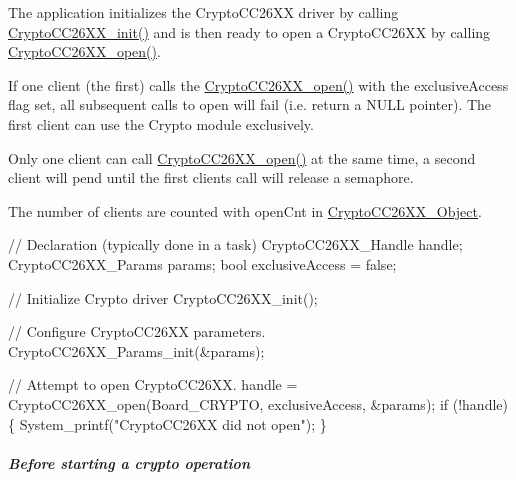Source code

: \begin{DoxyItemize}
\item The application initializes the Crypto\+C\+C26\+X\+X driver by calling \hyperlink{_crypto_c_c26_x_x_8h_a512b301a6ebf10a41c86d9ff725f7749}{Crypto\+C\+C26\+X\+X\+\_\+init()} and is then ready to open a Crypto\+C\+C26\+X\+X by calling \hyperlink{_crypto_c_c26_x_x_8h_a21aa1458d0b063ee3637a40487e8ee12}{Crypto\+C\+C26\+X\+X\+\_\+open()}.
\item If one client (the first) calls the \hyperlink{_crypto_c_c26_x_x_8h_a21aa1458d0b063ee3637a40487e8ee12}{Crypto\+C\+C26\+X\+X\+\_\+open()} with the exclusive\+Access flag set, all subsequent calls to open will fail (i.\+e. return a N\+U\+L\+L pointer). The first client can use the Crypto module exclusively.
\item Only one client can call \hyperlink{_crypto_c_c26_x_x_8h_a21aa1458d0b063ee3637a40487e8ee12}{Crypto\+C\+C26\+X\+X\+\_\+open()} at the same time, a second client will pend until the first client\textquotesingle{}s call will release a semaphore.
\item The number of clients are counted with open\+Cnt in \hyperlink{struct_crypto_c_c26_x_x___object}{Crypto\+C\+C26\+X\+X\+\_\+\+Object}.
\end{DoxyItemize}
\begin{DoxyCode}
\textcolor{comment}{// Declaration (typically done in a task)}
CryptoCC26XX_Handle      handle;
CryptoCC26XX_Params      params;
\textcolor{keywordtype}{bool}                     exclusiveAccess = \textcolor{keyword}{false};

\textcolor{comment}{// Initialize Crypto driver}
CryptoCC26XX_init();

\textcolor{comment}{// Configure CryptoCC26XX parameters.}
CryptoCC26XX_Params_init(&params);

\textcolor{comment}{// Attempt to open CryptoCC26XX.}
handle = CryptoCC26XX_open(Board\_CRYPTO, exclusiveAccess, &params);
\textcolor{keywordflow}{if} (!handle) \{
    System\_printf(\textcolor{stringliteral}{"CryptoCC26XX did not open"});
\}
\end{DoxyCode}


\subparagraph*{Before starting a crypto operation}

◆ ◆ ◆

-- PROBLEM REQUIREMENTS --
The output should be exactly the lines above from the line containing "Declaration (typically done" to the line containing "Attempt to open", inclusive, with no other lines.

-- ANSWER TO THE EXERCISE --
\textcolor{comment}{// Declaration (typically done in a task)}
CryptoCC26XX_Handle      handle;
CryptoCC26XX_Params      params;
\textcolor{keywordtype}{bool}                     exclusiveAccess = \textcolor{keyword}{false};

\textcolor{comment}{// Initialize Crypto driver}
CryptoCC26XX_init();

\textcolor{comment}{// Configure CryptoCC26XX parameters.}
CryptoCC26XX_Params_init(&params);

\textcolor{comment}{// Attempt to open CryptoCC26XX.}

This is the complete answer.